But the law requires that the government identify documents being withheld, and in many cases the USDA failed to do so. Judging by the table of contents, large portions of Range Fuels’ loan guarantee application are missing. These include charts showing company ownership, reports by outside firms about the viability of the project, and Range Fuels’ responses.
Some, but not all, of the technical reviews of the project by the National Renewable Energy Laboratory are missing.
The agency is also supposed to evaluate the company’s “trade secrets” claims to see which are legitimate. USDA allowed Range Fuels to redact everything related to the company’s financial health, the capital it was investing as a condition of the loan, and the appraised value of the property and plant as collateral.
The company was allowed to withhold its entire quarterly reports, which were supposed to include not only records of how the money was spent but also non-financial information like number of jobs created, feedstocks used, and timelines met or not met. These reports were the method by which USDA was supposed to track taxpayer investment.

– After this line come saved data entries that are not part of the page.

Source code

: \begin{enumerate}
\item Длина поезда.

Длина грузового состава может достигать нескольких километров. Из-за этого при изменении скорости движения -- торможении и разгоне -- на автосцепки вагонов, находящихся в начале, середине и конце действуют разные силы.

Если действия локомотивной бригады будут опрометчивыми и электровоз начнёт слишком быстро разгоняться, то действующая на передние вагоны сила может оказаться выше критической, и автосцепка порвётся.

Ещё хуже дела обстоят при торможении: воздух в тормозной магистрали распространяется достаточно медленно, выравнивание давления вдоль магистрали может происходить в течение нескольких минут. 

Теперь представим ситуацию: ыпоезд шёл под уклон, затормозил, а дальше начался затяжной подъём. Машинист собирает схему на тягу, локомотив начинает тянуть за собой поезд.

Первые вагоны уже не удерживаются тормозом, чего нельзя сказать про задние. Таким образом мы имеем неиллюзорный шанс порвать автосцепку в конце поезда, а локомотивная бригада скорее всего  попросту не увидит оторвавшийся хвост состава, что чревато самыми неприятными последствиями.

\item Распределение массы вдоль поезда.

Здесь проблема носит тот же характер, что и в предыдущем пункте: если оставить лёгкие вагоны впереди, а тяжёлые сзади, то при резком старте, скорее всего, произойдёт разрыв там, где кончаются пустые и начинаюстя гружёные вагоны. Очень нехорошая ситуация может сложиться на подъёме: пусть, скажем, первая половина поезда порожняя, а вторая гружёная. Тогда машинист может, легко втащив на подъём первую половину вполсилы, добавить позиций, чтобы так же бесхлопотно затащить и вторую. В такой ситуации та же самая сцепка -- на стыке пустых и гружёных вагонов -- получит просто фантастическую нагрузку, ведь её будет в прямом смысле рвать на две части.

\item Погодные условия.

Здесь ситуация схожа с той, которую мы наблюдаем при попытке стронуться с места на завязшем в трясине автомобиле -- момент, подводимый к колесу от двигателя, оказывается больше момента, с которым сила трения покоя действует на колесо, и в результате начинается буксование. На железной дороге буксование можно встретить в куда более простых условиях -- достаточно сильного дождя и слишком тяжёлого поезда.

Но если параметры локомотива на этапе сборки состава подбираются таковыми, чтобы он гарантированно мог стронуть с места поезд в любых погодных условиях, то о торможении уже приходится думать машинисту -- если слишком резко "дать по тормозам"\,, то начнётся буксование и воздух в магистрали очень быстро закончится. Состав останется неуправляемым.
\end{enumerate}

USDA even allowed Range to black out information about other, unrelated companies’ technology as Range’s “trade secrets,” as well as segments of Range Fuels’ own news releases.
Hundreds of missing and blacked out pages mean there may have been even more warning signs that the project wasn’t sound -- or more government efforts to hold the company accountable and reduce the loan’s risk.
Those trade secrets are being protected as the intellectual property of a company that appears defunct because its technology didn’t work.
Ironically, the loan documents show that the patents and intellectual property behind that technology are actually part of the collateral that now belongs to the U.S. government.